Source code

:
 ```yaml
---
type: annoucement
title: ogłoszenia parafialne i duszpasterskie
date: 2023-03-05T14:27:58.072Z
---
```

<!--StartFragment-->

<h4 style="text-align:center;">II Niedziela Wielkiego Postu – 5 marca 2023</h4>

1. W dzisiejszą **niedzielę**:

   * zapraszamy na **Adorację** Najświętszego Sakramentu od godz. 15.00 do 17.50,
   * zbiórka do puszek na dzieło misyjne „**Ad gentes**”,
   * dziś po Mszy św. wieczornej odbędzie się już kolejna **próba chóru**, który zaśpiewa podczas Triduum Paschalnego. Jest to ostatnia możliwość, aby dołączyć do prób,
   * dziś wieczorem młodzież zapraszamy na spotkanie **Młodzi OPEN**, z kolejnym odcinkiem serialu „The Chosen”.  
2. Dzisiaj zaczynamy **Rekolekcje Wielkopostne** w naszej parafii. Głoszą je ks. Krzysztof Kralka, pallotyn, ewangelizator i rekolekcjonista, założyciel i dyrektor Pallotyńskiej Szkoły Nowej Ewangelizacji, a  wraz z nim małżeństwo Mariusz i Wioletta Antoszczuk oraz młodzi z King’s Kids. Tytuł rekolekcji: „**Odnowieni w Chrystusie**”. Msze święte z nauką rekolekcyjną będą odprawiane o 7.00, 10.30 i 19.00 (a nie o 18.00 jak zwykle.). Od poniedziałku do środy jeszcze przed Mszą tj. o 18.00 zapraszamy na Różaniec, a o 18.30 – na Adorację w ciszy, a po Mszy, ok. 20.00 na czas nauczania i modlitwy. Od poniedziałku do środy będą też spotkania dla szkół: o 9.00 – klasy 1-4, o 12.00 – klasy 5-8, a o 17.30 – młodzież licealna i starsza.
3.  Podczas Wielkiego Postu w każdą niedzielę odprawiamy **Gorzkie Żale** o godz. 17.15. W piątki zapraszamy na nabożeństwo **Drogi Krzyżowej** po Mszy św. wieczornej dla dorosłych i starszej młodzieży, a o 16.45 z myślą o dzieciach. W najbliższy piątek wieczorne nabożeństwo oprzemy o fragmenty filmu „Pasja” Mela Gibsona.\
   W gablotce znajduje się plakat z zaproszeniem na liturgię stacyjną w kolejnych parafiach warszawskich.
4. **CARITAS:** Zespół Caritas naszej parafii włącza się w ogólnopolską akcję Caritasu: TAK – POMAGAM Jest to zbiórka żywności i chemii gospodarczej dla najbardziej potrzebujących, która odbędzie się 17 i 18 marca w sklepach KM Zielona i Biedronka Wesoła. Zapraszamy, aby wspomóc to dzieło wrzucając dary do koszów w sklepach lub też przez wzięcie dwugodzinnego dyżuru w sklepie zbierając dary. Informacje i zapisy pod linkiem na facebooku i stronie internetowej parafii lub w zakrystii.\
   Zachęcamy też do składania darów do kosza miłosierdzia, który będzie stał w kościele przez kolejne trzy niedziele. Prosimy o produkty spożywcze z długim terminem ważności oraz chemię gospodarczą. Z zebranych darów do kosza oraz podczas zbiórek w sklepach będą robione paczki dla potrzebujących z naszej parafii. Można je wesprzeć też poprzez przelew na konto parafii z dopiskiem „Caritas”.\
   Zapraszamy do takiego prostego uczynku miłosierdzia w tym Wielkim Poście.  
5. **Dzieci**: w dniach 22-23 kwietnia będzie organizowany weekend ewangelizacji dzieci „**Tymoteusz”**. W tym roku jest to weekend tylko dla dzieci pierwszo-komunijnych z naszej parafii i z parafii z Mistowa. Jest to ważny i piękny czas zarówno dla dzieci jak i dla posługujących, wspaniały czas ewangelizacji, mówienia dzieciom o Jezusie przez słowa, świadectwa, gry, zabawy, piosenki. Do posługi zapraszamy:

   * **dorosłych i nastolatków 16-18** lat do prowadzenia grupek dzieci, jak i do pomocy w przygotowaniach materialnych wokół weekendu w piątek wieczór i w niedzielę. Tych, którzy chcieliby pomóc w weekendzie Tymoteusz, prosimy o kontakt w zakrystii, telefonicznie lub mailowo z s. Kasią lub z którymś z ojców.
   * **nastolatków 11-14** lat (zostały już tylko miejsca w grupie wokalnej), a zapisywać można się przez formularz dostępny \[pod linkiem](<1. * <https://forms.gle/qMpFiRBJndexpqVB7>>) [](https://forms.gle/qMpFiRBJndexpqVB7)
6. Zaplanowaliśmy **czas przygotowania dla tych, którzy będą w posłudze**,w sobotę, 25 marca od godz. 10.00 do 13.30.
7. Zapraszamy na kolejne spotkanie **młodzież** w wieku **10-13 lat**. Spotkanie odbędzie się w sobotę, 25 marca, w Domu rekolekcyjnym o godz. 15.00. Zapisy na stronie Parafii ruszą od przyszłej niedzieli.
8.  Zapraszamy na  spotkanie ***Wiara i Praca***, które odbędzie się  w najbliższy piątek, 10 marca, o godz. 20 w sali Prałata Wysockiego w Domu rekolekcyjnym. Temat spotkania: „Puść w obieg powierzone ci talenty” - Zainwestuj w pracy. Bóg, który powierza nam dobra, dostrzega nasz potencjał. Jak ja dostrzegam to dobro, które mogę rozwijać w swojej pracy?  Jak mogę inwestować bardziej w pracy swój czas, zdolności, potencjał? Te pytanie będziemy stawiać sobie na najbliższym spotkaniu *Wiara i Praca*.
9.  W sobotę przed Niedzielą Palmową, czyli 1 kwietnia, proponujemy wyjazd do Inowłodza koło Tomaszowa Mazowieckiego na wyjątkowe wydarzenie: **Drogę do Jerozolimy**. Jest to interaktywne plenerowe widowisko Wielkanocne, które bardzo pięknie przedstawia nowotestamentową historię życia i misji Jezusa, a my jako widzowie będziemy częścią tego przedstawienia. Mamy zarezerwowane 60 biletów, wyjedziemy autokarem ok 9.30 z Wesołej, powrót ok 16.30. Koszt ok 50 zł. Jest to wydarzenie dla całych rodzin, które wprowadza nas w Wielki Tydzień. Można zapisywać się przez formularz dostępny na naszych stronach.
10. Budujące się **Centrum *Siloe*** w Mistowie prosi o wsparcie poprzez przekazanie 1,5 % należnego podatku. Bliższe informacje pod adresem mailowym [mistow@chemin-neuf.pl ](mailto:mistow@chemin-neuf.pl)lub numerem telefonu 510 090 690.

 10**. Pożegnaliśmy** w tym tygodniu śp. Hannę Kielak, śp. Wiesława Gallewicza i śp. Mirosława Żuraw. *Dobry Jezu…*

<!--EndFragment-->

※ ※ ※

In your answer, include only the lines above starting at the line that holds "9.  W sobotę" and ending at the line that holds "10. Budujące się", copied exactly.

> SOLUTION FOR THIS PROBLEM:
9.  W sobotę przed Niedzielą Palmową, czyli 1 kwietnia, proponujemy wyjazd do Inowłodza koło Tomaszowa Mazowieckiego na wyjątkowe wydarzenie: **Drogę do Jerozolimy**. Jest to interaktywne plenerowe widowisko Wielkanocne, które bardzo pięknie przedstawia nowotestamentową historię życia i misji Jezusa, a my jako widzowie będziemy częścią tego przedstawienia. Mamy zarezerwowane 60 biletów, wyjedziemy autokarem ok 9.30 z Wesołej, powrót ok 16.30. Koszt ok 50 zł. Jest to wydarzenie dla całych rodzin, które wprowadza nas w Wielki Tydzień. Można zapisywać się przez formularz dostępny na naszych stronach.
10. Budujące się **Centrum *Siloe*** w Mistowie prosi o wsparcie poprzez przekazanie 1,5 % należnego podatku. Bliższe informacje pod adresem mailowym [mistow@chemin-neuf.pl ](mailto:mistow@chemin-neuf.pl)lub numerem telefonu 510 090 690.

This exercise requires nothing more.